W elektronice po uszy

W elektronice po uszy...

Ostatnio rzadko tu (na polskojęzyczny blog rev3rsed) zaglądam ale dzieje się wiele. Realizuję właśnie ciekawy projekt, który łączy w sobie inżynierię wsteczną, programowanie oraz ostatnio lubianą przeze mnie elektronikę - ale do rzeczy...

PelletMon - czyli monitor aktywności kotła grzewczego

W zasadzie cała przygoda z elektroniką od tego się zaczęła. Stary kocioł grzewczy poszedł do kotłowni w piwnicy, więc zaszła potrzeba monitorowania - by nie było konieczności chodzenia tam co chwila, tylko dopiero wtedy, gdy faktycznie jest potrzeba dołożenia węgla. O tym pisałem w 2018 roku - tutaj.

Idzie postęp, wraz z tym zmienił się też kocioł - zamiast "śmieciucha" jest kocioł na pellet. Zamiast mojej szczątkowej wiedzy o elektronice - jest tej wiedzy zdecydowanie więcej.

Nowy kocioł nie wymaga tak wielkiej uwagi, jak stary "śmieciuch", jednak bardzo kusiło mnie skorzystanie z magistrali CAN. Przy okazji w zaprzyjaźnionej firmie JLCPCB płytki 4-warstwowe są obecnie bardzo tanie (5$ za 5 sztuk!). Postanowiłem więc, że zrobię pierwszą płytkę na 4 warstwach.

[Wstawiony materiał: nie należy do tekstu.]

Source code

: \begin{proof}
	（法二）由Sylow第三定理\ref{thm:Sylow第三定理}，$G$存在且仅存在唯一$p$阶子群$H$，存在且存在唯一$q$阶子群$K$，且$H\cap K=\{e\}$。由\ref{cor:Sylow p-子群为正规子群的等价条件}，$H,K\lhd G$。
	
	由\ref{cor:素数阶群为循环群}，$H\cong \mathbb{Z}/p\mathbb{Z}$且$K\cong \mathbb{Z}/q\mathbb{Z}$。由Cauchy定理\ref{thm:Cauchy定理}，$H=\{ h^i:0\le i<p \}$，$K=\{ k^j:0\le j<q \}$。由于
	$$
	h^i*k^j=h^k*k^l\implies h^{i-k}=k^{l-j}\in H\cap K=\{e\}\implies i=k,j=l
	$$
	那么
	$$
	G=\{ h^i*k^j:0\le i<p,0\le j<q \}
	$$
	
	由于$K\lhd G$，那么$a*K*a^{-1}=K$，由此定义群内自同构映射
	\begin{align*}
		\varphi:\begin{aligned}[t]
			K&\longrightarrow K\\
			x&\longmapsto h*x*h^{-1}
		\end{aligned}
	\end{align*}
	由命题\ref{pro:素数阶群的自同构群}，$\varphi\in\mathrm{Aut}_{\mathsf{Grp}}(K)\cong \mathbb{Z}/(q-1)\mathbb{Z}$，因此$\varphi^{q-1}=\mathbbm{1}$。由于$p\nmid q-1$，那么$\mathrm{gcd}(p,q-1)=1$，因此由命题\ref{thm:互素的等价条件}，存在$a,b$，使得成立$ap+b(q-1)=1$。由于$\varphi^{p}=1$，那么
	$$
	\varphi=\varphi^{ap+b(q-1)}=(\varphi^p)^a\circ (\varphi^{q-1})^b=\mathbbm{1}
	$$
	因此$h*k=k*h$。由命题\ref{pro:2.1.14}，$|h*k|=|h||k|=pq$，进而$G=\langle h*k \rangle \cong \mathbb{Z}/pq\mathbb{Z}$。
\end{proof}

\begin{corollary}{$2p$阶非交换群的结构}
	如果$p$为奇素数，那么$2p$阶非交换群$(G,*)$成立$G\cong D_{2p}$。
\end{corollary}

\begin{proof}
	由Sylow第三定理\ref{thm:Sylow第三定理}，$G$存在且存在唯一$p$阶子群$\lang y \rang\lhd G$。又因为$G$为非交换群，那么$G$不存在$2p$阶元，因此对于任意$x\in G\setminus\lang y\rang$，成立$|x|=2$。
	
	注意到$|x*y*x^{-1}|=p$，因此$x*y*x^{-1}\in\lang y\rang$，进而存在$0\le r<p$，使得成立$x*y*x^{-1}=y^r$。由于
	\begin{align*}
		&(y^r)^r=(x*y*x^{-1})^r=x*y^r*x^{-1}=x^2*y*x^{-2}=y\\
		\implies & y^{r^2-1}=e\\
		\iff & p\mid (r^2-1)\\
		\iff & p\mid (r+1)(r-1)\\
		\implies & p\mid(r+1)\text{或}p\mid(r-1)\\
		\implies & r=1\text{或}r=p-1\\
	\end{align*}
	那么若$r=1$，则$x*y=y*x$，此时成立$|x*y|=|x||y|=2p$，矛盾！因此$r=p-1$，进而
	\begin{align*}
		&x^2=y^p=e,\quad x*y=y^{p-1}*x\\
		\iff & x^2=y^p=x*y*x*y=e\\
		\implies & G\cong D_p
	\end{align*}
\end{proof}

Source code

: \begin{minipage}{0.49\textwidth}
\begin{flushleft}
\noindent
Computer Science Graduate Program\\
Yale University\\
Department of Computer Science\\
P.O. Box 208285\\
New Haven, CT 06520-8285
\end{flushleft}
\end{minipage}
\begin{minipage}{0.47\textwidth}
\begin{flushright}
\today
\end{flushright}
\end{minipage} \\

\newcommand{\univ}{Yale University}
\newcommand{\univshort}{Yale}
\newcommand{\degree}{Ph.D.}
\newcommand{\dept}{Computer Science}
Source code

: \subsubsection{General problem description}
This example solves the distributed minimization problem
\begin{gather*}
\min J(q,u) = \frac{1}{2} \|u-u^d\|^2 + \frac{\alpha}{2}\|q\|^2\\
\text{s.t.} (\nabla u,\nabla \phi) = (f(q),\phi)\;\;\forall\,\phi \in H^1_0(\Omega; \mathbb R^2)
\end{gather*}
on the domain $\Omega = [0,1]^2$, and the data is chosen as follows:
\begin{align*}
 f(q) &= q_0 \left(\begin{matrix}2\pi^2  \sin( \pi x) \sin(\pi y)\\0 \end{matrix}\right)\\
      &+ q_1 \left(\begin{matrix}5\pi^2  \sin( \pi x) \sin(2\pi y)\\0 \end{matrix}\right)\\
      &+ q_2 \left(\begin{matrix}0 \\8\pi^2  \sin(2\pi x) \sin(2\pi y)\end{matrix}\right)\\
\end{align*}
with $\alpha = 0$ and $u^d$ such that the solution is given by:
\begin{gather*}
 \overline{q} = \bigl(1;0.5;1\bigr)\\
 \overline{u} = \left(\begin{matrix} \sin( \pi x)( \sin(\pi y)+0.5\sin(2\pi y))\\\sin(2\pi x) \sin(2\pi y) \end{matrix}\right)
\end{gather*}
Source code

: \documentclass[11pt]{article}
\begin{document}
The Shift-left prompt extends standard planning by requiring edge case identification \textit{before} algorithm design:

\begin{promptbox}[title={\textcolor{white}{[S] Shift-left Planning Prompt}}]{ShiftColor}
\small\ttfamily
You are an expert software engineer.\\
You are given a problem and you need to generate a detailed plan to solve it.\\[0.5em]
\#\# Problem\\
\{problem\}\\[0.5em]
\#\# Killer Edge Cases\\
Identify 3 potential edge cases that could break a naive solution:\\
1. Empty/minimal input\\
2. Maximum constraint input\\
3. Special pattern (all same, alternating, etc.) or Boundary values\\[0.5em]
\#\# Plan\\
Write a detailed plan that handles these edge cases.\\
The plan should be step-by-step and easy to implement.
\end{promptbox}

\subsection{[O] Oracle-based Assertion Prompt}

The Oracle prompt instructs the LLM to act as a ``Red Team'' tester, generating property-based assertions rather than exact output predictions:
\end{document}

Płytka 4-warstwowa co do zasady ułatwia prowadzenie ścieżek, ma pewną pojemność elektryczną stabilizującą zasilanie, minimalizuje drogę prądów powrotnych, łatwo kontrolować impedancję itd.


Płytki z JLCPCB, pierwsza wersja. Mają kilka mankamentów, jednak powinny działać.
Mimo tego i tak zamówiłem poprawione wersje z fabryki :)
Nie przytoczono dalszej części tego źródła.